Tunisie : "Quand Le Monde nous fait dévaler la pente"

2001 : Les questions soulevées par Taoufik Ben Brik dans la chronique qui suit ne doivent pas faire oublier que "Le Monde" et Florence Beaugé, dont l’article est ici mis en cause, n’ont fait preuve d’aucune complaisance face à la dictature tunisienne. Il serait totalement injuste de laisser entendre le contraire.


2004 : Il n’est jamais trop tard pour le reconnaître : nous aurions du lire plus attentivement les articles de Florence Beaugé au lieu de nous fier à Taoufik Ben Brik dont le courage mérite le respect, mais qui s’est ici trompé de combat. L’enquête de Florence Beaugé ne mérite nullement les critiques qui lui sont adressées sur la base de phrases sorties de leur contexte. Reporters sans frontières, Le Journal Perm@nent du Nouvel Obs et Charlie hebdo (qui avait ouvert sa "une" à cette critique) n’ont pas corrigé cette faute que nous, avons, nous aussi commise.

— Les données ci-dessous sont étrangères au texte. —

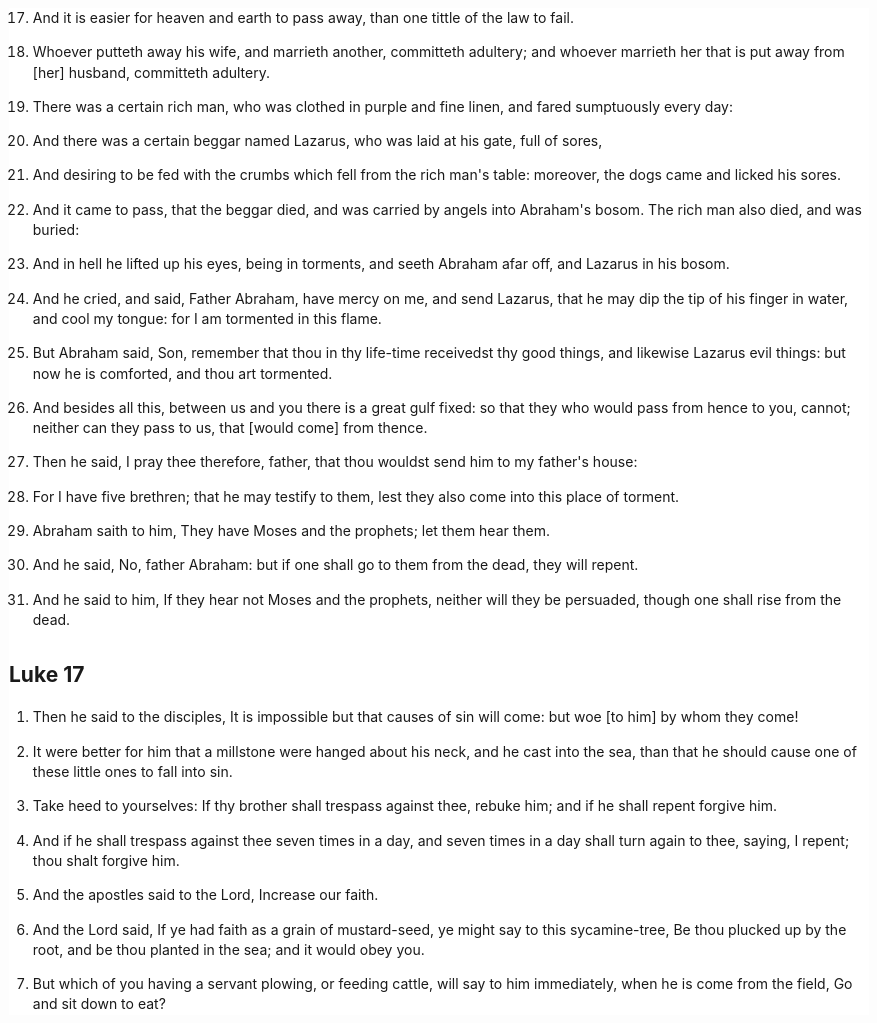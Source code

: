 17. And it is easier for heaven and earth to pass away, than one tittle of the law to fail.

18. Whoever putteth away his wife, and marrieth another, committeth adultery; and whoever marrieth her that is put away from [her] husband, committeth adultery.

19. There was a certain rich man, who was clothed in purple and fine linen, and fared sumptuously every day:

20. And there was a certain beggar named Lazarus, who was laid at his gate, full of sores,

21. And desiring to be fed with the crumbs which fell from the rich man's table: moreover, the dogs came and licked his sores.

22. And it came to pass, that the beggar died, and was carried by angels into Abraham's bosom. The rich man also died, and was buried:

23. And in hell he lifted up his eyes, being in torments, and seeth Abraham afar off, and Lazarus in his bosom.

24. And he cried, and said, Father Abraham, have mercy on me, and send Lazarus, that he may dip the tip of his finger in water, and cool my tongue: for I am tormented in this flame.

25. But Abraham said, Son, remember that thou in thy life-time receivedst thy good things, and likewise Lazarus evil things: but now he is comforted, and thou art tormented.

26. And besides all this, between us and you there is a great gulf fixed: so that they who would pass from hence to you, cannot; neither can they pass to us, that [would come] from thence.

27. Then he said, I pray thee therefore, father, that thou wouldst send him to my father's house:

28. For I have five brethren; that he may testify to them, lest they also come into this place of torment.

29. Abraham saith to him, They have Moses and the prophets; let them hear them.

30. And he said, No, father Abraham: but if one shall go to them from the dead, they will repent.

31. And he said to him, If they hear not Moses and the prophets, neither will they be persuaded, though one shall rise from the dead.

## Luke 17

1. Then he said to the disciples, It is impossible but that causes of sin will come: but woe [to him] by whom they come!

2. It were better for him that a millstone were hanged about his neck, and he cast into the sea, than that he should cause one of these little ones to fall into sin.

3. Take heed to yourselves: If thy brother shall trespass against thee, rebuke him; and if he shall repent forgive him.

4. And if he shall trespass against thee seven times in a day, and seven times in a day shall turn again to thee, saying, I repent; thou shalt forgive him.

5. And the apostles said to the Lord, Increase our faith.

6. And the Lord said, If ye had faith as a grain of mustard-seed, ye might say to this sycamine-tree, Be thou plucked up by the root, and be thou planted in the sea; and it would obey you.

7. But which of you having a servant plowing, or feeding cattle, will say to him immediately, when he is come from the field, Go and sit down to eat?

Toutes nos excuses à Florence Beaugé [1]. (Acrimed, le 15 septembre 2004)

Taoufik Ben Brik, journaliste tunisien, publie une chronique hebdomadaire sur le site de Reporters sans frontières. Le Journal Perm@nent, solidaire de son combat pour la liberté d’expression, publie lui aussi la chronique.

UNE DICTATURE, la Tunisie ! Allons donc ! Il n’y a qu’à regarder autour de soi : « Le voudraient-ils, les touristes de passage à Tunis seraient bien en peine de sentir une quelconque tension. La capitale est fidèle à elle-même, avec ses larges avenues bordées de palmiers, ses rues embouteillées, ses taxis jaunes et ses piétons qui déambulent . »

Irréprochable, non, ce bout de reportage publié en fanfare par Le Monde (06/04/2001) ? Et tellement vrai que les réponses bien apprises de Slaheddine Mouaouia, ministre chargé des droits de l’homme et de la communication, le confirment : Nous recevons 5 millions de touristes par an, on ne peut tout de même pas dire que nous soyons un goulag !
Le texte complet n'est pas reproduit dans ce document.